:: DATA PROVIDED ::

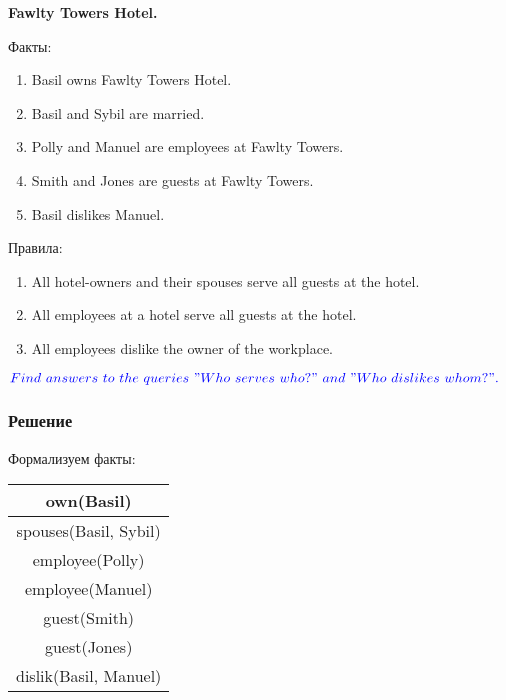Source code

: \documentclass[a4paper,titlepage,oneside]{article}
\begin{document}
\begin{center}
    \textbf{ Fawlty Towers Hotel.}
\end{center} 

Факты:
\begin{enumerate}
\item Basil owns Fawlty Towers Hotel.
\item Basil and Sybil are married.
\item Polly and Manuel are employees at Fawlty Towers.
\item Smith and Jones are guests at Fawlty Towers.
\item Basil dislikes Manuel.
\end{enumerate}

Правила:
\begin{enumerate}
\item All hotel-owners and their spouses serve all guests at the hotel.
\item All employees at a hotel serve all guests at the hotel.
\item All employees dislike the owner of the workplace.
\end{enumerate}

$\textcolor{blue}{Find\ answers\ to\ the\ queries\ "Who\ serves\ who?"\ and\ "Who\ dislikes\ whom?".}$

\subsubsection*{Решение}
Формализуем факты: 
	\begin{center}
		\footnotesize 
		\begin{tabular}{|c|}
		    \hline own(Basil) \\
    	    \hline spouses(Basil, Sybil) \\ 
    	    \hline employee(Polly) \\
    	    \hline employee(Manuel) \\
    	    \hline guest(Smith) \\
  			\hline guest(Jones) \\
    		\hline dislik(Basil, Manuel) \\
			\hline
		\end{tabular}
		\normalsize
	\end{center}
\end{document}
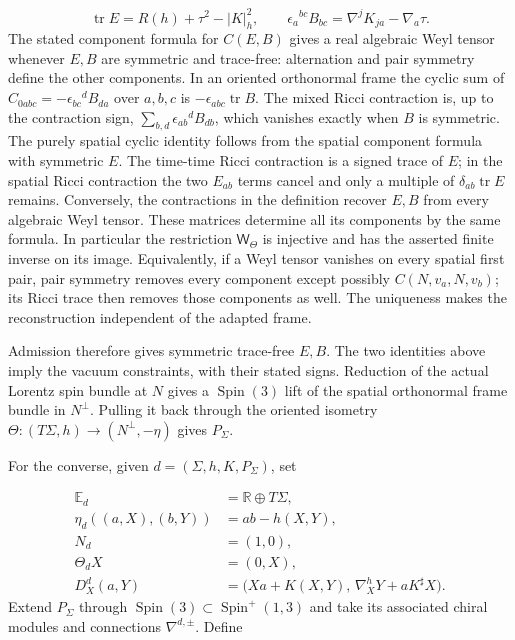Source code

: \documentclass[
  english,
  11pt,
  reqno]{amsart}
\begin{document}
\label{eq:online-intrinsic-four-constraints} \[
\operatorname{tr}E=R(h)+\tau^2-|K|_h^2,\qquad
\epsilon_a{}^{bc}B_{bc}
=\nabla^jK_{ja}-\nabla_a\tau.
\] The stated component formula for \(C(E,B)\) gives a real algebraic
Weyl tensor whenever \(E,B\) are symmetric and trace-free: alternation
and pair symmetry define the other components. In an oriented
orthonormal frame the cyclic sum of
\(C_{0abc}=-\epsilon_{bc}{}^d B_{da}\) over \(a,b,c\) is
\(-\epsilon_{abc}\operatorname{tr}B\). The mixed Ricci contraction is,
up to the contraction sign, \(\sum_{b,d}\epsilon_{ab}{}^d B_{db}\),
which vanishes exactly when \(B\) is symmetric. The purely spatial
cyclic identity follows from the spatial component formula with
symmetric \(E\). The time-time Ricci contraction is a signed trace of
\(E\); in the spatial Ricci contraction the two \(E_{ab}\) terms cancel
and only a multiple of \(\delta_{ab}\operatorname{tr}E\) remains.
Conversely, the contractions in the definition recover \(E,B\) from
every algebraic Weyl tensor. These matrices determine all its components
by the same formula. In particular the restriction \(\mathsf W_\Theta\)
is injective and has the asserted finite inverse on its image.
Equivalently, if a Weyl tensor vanishes on every spatial first pair,
pair symmetry removes every component except possibly
\(C(N,v_a,N,v_b)\); its Ricci trace then removes those components as
well. The uniqueness makes the reconstruction independent of the adapted
frame.

Admission therefore gives symmetric trace-free \(E,B\). The two
identities above imply the vacuum constraints, with their stated signs.
Reduction of the actual Lorentz spin bundle at \(N\) gives a
\(\operatorname{Spin}(3)\) lift of the spatial orthonormal frame bundle
in \(N^\perp\). Pulling it back through the oriented isometry
\(\Theta:(T\Sigma,h)\to(N^\perp,-\eta)\) gives \(P_\Sigma\).

For the converse, given \(d=(\Sigma,h,K,P_\Sigma)\), set

\label{eq:online-intrinsic-constructor-connection} \[
\begin{aligned}
\mathbb E_d&=\mathbb R\oplus T\Sigma, \\
\eta_d((a,X),(b,Y))&=ab-h(X,Y), \\
N_d&=(1,0), \\
\Theta_dX&=(0,X), \\
D_X^d(a,Y)&=\bigl(Xa+K(X,Y),\,
                    \nabla_X^hY+aK^\sharp X\bigr).
\end{aligned}
\] Extend \(P_\Sigma\) through
\(\operatorname{Spin}(3)\subset\operatorname{Spin}^{+}(1,3)\) and take
its associated chiral modules and connections \(\nabla^{d,\pm}\). Define
\end{document}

:::

## TO DO:
Find every line in the records that has the word "frame". Then report the count alone.

## EXERCISE RESULT:
3